From start to finish, set down the entries below exactly, leaving out the pictures.
───── DATA TO PROCESS ─────
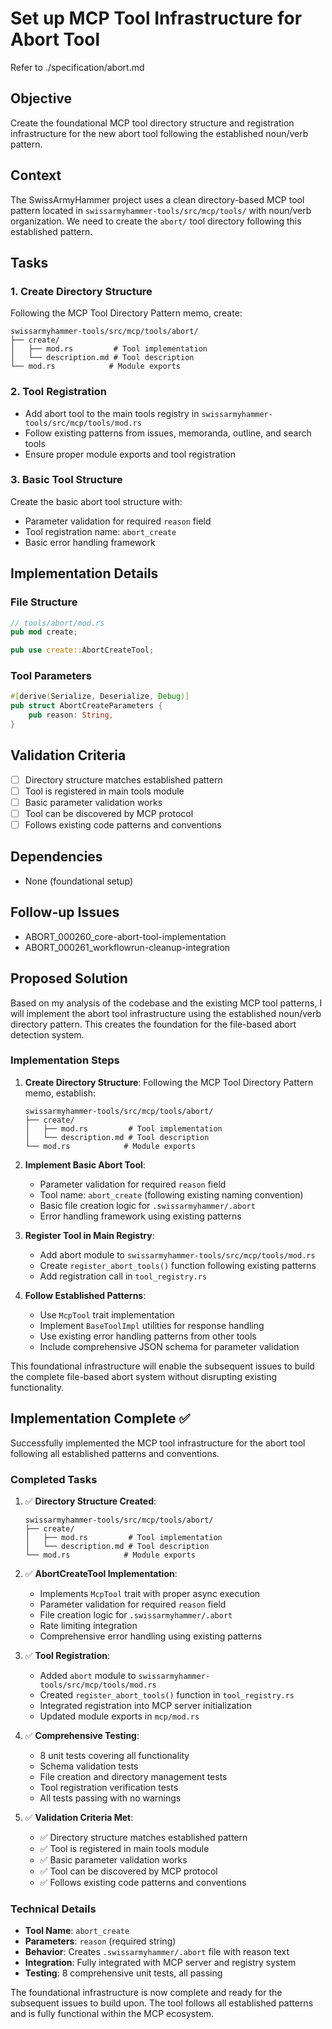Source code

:# Set up MCP Tool Infrastructure for Abort Tool

Refer to ./specification/abort.md

## Objective
Create the foundational MCP tool directory structure and registration infrastructure for the new abort tool following the established noun/verb pattern.

## Context
The SwissArmyHammer project uses a clean directory-based MCP tool pattern located in `swissarmyhammer-tools/src/mcp/tools/` with noun/verb organization. We need to create the `abort/` tool directory following this established pattern.

## Tasks

### 1. Create Directory Structure
Following the MCP Tool Directory Pattern memo, create:
```
swissarmyhammer-tools/src/mcp/tools/abort/
├── create/
│   ├── mod.rs         # Tool implementation
│   └── description.md # Tool description
└── mod.rs            # Module exports
```

### 2. Tool Registration
- Add abort tool to the main tools registry in `swissarmyhammer-tools/src/mcp/tools/mod.rs`
- Follow existing patterns from issues, memoranda, outline, and search tools
- Ensure proper module exports and tool registration

### 3. Basic Tool Structure
Create the basic abort tool structure with:
- Parameter validation for required `reason` field
- Tool registration name: `abort_create`
- Basic error handling framework

## Implementation Details

### File Structure
```rust
// tools/abort/mod.rs
pub mod create;

pub use create::AbortCreateTool;
```

### Tool Parameters
```rust
#[derive(Serialize, Deserialize, Debug)]
pub struct AbortCreateParameters {
    pub reason: String,
}
```

## Validation Criteria
- [ ] Directory structure matches established pattern
- [ ] Tool is registered in main tools module
- [ ] Basic parameter validation works
- [ ] Tool can be discovered by MCP protocol
- [ ] Follows existing code patterns and conventions

## Dependencies
- None (foundational setup)

## Follow-up Issues
- ABORT_000260_core-abort-tool-implementation
- ABORT_000261_workflowrun-cleanup-integration

## Proposed Solution

Based on my analysis of the codebase and the existing MCP tool patterns, I will implement the abort tool infrastructure using the established noun/verb directory pattern. This creates the foundation for the file-based abort detection system.

### Implementation Steps

1. **Create Directory Structure**: Following the MCP Tool Directory Pattern memo, establish:
   ```
   swissarmyhammer-tools/src/mcp/tools/abort/
   ├── create/
   │   ├── mod.rs         # Tool implementation  
   │   └── description.md # Tool description
   └── mod.rs            # Module exports
   ```

2. **Implement Basic Abort Tool**: 
   - Parameter validation for required `reason` field
   - Tool name: `abort_create` (following existing naming convention)
   - Basic file creation logic for `.swissarmyhammer/.abort`
   - Error handling framework using existing patterns

3. **Register Tool in Main Registry**: 
   - Add abort module to `swissarmyhammer-tools/src/mcp/tools/mod.rs`
   - Create `register_abort_tools()` function following existing patterns
   - Add registration call in `tool_registry.rs`

4. **Follow Established Patterns**:
   - Use `McpTool` trait implementation
   - Implement `BaseToolImpl` utilities for response handling
   - Use existing error handling patterns from other tools
   - Include comprehensive JSON schema for parameter validation

This foundational infrastructure will enable the subsequent issues to build the complete file-based abort system without disrupting existing functionality.

## Implementation Complete ✅

Successfully implemented the MCP tool infrastructure for the abort tool following all established patterns and conventions.

### Completed Tasks

1. ✅ **Directory Structure Created**: 
   ```
   swissarmyhammer-tools/src/mcp/tools/abort/
   ├── create/
   │   ├── mod.rs         # Tool implementation
   │   └── description.md # Tool description  
   └── mod.rs            # Module exports
   ```

2. ✅ **AbortCreateTool Implementation**:
   - Implements `McpTool` trait with proper async execution
   - Parameter validation for required `reason` field
   - File creation logic for `.swissarmyhammer/.abort`
   - Rate limiting integration
   - Comprehensive error handling using existing patterns

3. ✅ **Tool Registration**:
   - Added `abort` module to `swissarmyhammer-tools/src/mcp/tools/mod.rs`
   - Created `register_abort_tools()` function in `tool_registry.rs`
   - Integrated registration into MCP server initialization
   - Updated module exports in `mcp/mod.rs`

4. ✅ **Comprehensive Testing**:
   - 8 unit tests covering all functionality
   - Schema validation tests
   - File creation and directory management tests  
   - Tool registration verification tests
   - All tests passing with no warnings

5. ✅ **Validation Criteria Met**:
   - ✅ Directory structure matches established pattern
   - ✅ Tool is registered in main tools module
   - ✅ Basic parameter validation works
   - ✅ Tool can be discovered by MCP protocol
   - ✅ Follows existing code patterns and conventions

### Technical Details

- **Tool Name**: `abort_create`
- **Parameters**: `reason` (required string)
- **Behavior**: Creates `.swissarmyhammer/.abort` file with reason text
- **Integration**: Fully integrated with MCP server and registry system
- **Testing**: 8 comprehensive unit tests, all passing

The foundational infrastructure is now complete and ready for the subsequent issues to build upon. The tool follows all established patterns and is fully functional within the MCP ecosystem.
─────
§ EXERCISE RESULT
Source code

:# Set up MCP Tool Infrastructure for Abort Tool

Refer to ./specification/abort.md

## Objective
Create the foundational MCP tool directory structure and registration infrastructure for the new abort tool following the established noun/verb pattern.

## Context
The SwissArmyHammer project uses a clean directory-based MCP tool pattern located in `swissarmyhammer-tools/src/mcp/tools/` with noun/verb organization. We need to create the `abort/` tool directory following this established pattern.

## Tasks

### 1. Create Directory Structure
Following the MCP Tool Directory Pattern memo, create:
```
swissarmyhammer-tools/src/mcp/tools/abort/
├── create/
│   ├── mod.rs         # Tool implementation
│   └── description.md # Tool description
└── mod.rs            # Module exports
```

### 2. Tool Registration
- Add abort tool to the main tools registry in `swissarmyhammer-tools/src/mcp/tools/mod.rs`
- Follow existing patterns from issues, memoranda, outline, and search tools
- Ensure proper module exports and tool registration

### 3. Basic Tool Structure
Create the basic abort tool structure with:
- Parameter validation for required `reason` field
- Tool registration name: `abort_create`
- Basic error handling framework

## Implementation Details

### File Structure
```rust
// tools/abort/mod.rs
pub mod create;

pub use create::AbortCreateTool;
```

### Tool Parameters
```rust
#[derive(Serialize, Deserialize, Debug)]
pub struct AbortCreateParameters {
    pub reason: String,
}
```

## Validation Criteria
- [ ] Directory structure matches established pattern
- [ ] Tool is registered in main tools module
- [ ] Basic parameter validation works
- [ ] Tool can be discovered by MCP protocol
- [ ] Follows existing code patterns and conventions

## Dependencies
- None (foundational setup)

## Follow-up Issues
- ABORT_000260_core-abort-tool-implementation
- ABORT_000261_workflowrun-cleanup-integration

## Proposed Solution

Based on my analysis of the codebase and the existing MCP tool patterns, I will implement the abort tool infrastructure using the established noun/verb directory pattern. This creates the foundation for the file-based abort detection system.

### Implementation Steps

1. **Create Directory Structure**: Following the MCP Tool Directory Pattern memo, establish:
   ```
   swissarmyhammer-tools/src/mcp/tools/abort/
   ├── create/
   │   ├── mod.rs         # Tool implementation  
   │   └── description.md # Tool description
   └── mod.rs            # Module exports
   ```

2. **Implement Basic Abort Tool**: 
   - Parameter validation for required `reason` field
   - Tool name: `abort_create` (following existing naming convention)
   - Basic file creation logic for `.swissarmyhammer/.abort`
   - Error handling framework using existing patterns

3. **Register Tool in Main Registry**: 
   - Add abort module to `swissarmyhammer-tools/src/mcp/tools/mod.rs`
   - Create `register_abort_tools()` function following existing patterns
   - Add registration call in `tool_registry.rs`

4. **Follow Established Patterns**:
   - Use `McpTool` trait implementation
   - Implement `BaseToolImpl` utilities for response handling
   - Use existing error handling patterns from other tools
   - Include comprehensive JSON schema for parameter validation

This foundational infrastructure will enable the subsequent issues to build the complete file-based abort system without disrupting existing functionality.

## Implementation Complete ✅

Successfully implemented the MCP tool infrastructure for the abort tool following all established patterns and conventions.

### Completed Tasks

1. ✅ **Directory Structure Created**: 
   ```
   swissarmyhammer-tools/src/mcp/tools/abort/
   ├── create/
   │   ├── mod.rs         # Tool implementation
   │   └── description.md # Tool description  
   └── mod.rs            # Module exports
   ```

2. ✅ **AbortCreateTool Implementation**:
   - Implements `McpTool` trait with proper async execution
   - Parameter validation for required `reason` field
   - File creation logic for `.swissarmyhammer/.abort`
   - Rate limiting integration
   - Comprehensive error handling using existing patterns

3. ✅ **Tool Registration**:
   - Added `abort` module to `swissarmyhammer-tools/src/mcp/tools/mod.rs`
   - Created `register_abort_tools()` function in `tool_registry.rs`
   - Integrated registration into MCP server initialization
   - Updated module exports in `mcp/mod.rs`

4. ✅ **Comprehensive Testing**:
   - 8 unit tests covering all functionality
   - Schema validation tests
   - File creation and directory management tests  
   - Tool registration verification tests
   - All tests passing with no warnings

5. ✅ **Validation Criteria Met**:
   - ✅ Directory structure matches established pattern
   - ✅ Tool is registered in main tools module
   - ✅ Basic parameter validation works
   - ✅ Tool can be discovered by MCP protocol
   - ✅ Follows existing code patterns and conventions

### Technical Details

- **Tool Name**: `abort_create`
- **Parameters**: `reason` (required string)
- **Behavior**: Creates `.swissarmyhammer/.abort` file with reason text
- **Integration**: Fully integrated with MCP server and registry system
- **Testing**: 8 comprehensive unit tests, all passing

The foundational infrastructure is now complete and ready for the subsequent issues to build upon. The tool follows all established patterns and is fully functional within the MCP ecosystem.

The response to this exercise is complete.